- [WHAT NEEDS TO BE DONE]:
Say how many of the lines below hold "para", writing the number and nothing more.

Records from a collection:

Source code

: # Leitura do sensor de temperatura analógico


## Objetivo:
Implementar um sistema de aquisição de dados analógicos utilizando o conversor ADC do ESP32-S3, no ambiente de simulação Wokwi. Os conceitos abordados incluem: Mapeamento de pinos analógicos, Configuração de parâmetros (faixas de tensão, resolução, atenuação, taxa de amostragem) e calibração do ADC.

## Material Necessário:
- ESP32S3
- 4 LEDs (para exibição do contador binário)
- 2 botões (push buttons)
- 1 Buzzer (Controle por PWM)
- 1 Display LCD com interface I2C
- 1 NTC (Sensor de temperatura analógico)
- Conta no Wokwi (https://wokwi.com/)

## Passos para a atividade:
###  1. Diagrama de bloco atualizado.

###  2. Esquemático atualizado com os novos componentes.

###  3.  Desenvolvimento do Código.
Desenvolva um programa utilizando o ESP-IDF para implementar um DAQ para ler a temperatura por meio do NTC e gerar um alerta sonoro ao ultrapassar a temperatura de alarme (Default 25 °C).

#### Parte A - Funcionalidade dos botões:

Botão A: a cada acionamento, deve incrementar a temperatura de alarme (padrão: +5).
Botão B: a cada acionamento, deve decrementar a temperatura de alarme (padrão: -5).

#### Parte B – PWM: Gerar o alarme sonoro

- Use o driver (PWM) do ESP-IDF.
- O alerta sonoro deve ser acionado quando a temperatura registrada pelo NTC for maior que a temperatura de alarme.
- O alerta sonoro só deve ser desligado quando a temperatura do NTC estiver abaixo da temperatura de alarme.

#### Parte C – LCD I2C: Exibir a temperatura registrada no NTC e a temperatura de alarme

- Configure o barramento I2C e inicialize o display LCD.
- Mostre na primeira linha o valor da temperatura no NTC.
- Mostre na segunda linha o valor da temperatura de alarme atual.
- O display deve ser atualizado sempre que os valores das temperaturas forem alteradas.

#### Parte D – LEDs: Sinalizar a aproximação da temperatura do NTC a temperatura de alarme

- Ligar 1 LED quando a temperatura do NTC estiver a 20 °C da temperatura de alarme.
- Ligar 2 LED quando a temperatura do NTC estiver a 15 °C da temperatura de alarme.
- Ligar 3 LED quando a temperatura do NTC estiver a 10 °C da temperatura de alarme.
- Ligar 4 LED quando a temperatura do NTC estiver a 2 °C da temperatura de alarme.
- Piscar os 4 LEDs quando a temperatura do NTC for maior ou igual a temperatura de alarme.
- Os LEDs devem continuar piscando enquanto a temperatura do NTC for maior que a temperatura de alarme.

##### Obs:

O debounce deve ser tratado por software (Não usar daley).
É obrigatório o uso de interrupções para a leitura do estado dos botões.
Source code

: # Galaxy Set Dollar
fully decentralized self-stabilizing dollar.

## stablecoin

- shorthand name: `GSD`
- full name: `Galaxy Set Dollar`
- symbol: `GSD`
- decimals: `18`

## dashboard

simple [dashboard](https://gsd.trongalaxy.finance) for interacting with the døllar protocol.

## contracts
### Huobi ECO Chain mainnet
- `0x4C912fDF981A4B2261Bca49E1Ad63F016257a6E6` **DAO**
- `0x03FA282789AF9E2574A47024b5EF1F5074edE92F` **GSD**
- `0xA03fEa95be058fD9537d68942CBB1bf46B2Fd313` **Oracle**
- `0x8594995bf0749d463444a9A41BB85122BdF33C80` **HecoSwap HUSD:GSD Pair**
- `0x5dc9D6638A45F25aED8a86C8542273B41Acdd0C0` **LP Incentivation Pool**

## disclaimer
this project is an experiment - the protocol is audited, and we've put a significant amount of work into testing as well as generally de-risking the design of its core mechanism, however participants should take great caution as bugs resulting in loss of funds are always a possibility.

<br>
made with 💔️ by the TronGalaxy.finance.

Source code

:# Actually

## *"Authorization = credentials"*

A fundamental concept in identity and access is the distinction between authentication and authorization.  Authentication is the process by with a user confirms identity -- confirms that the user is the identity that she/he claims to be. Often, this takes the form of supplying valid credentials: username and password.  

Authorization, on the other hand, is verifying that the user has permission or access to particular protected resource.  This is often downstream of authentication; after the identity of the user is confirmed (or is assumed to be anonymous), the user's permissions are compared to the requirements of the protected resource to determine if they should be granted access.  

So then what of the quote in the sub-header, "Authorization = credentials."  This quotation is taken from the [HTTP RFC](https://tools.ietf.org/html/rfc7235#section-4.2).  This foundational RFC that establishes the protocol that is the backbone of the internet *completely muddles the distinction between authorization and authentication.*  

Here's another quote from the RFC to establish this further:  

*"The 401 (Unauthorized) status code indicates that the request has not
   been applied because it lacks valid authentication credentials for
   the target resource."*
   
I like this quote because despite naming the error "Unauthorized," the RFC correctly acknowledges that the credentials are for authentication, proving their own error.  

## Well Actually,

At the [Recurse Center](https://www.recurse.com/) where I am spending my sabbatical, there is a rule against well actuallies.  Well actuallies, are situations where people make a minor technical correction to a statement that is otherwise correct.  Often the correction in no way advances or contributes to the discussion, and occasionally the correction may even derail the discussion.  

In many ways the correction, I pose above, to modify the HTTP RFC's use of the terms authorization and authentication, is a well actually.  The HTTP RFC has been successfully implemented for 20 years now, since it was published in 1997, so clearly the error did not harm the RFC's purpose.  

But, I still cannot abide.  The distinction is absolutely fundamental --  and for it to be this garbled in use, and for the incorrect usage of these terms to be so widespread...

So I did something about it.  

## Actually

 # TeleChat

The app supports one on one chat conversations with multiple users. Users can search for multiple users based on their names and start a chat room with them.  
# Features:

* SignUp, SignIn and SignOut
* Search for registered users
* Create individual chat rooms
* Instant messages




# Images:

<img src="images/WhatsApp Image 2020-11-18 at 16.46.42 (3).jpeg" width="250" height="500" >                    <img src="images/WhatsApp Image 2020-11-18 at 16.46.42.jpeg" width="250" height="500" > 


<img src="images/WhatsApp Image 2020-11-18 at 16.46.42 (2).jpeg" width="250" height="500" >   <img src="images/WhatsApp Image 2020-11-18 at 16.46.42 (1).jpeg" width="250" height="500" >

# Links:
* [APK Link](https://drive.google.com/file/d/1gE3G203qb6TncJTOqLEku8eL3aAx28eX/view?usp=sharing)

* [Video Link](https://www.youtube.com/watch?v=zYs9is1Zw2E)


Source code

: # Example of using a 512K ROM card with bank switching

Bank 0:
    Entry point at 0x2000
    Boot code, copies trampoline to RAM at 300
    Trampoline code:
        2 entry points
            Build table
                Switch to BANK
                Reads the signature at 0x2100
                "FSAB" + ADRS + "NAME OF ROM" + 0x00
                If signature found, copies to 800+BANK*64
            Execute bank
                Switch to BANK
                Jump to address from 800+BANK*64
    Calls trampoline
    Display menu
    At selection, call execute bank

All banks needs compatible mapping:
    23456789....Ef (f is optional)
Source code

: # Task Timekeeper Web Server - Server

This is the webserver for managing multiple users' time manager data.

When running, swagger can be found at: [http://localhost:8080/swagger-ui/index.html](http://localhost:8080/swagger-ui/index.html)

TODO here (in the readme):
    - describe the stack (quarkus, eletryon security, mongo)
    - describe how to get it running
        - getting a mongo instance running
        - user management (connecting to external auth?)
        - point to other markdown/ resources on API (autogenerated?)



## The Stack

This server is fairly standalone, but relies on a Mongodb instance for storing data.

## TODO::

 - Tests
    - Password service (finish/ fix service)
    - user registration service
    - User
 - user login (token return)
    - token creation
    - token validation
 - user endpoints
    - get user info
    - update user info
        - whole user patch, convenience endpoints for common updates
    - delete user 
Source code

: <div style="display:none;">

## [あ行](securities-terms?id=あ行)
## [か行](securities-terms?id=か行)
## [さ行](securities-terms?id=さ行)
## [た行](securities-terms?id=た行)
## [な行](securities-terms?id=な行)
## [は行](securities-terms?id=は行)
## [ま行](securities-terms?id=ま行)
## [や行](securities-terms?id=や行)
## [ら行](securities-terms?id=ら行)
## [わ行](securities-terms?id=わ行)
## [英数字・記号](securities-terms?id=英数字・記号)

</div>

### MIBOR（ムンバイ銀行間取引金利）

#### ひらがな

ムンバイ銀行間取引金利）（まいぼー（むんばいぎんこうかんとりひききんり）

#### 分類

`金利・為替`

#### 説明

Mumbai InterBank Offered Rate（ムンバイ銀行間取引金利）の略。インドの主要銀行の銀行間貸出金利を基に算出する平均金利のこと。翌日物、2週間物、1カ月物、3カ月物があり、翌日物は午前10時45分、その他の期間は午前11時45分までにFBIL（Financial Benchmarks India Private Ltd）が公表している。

- [ANSWER FOR THIS EXERCISE]:
4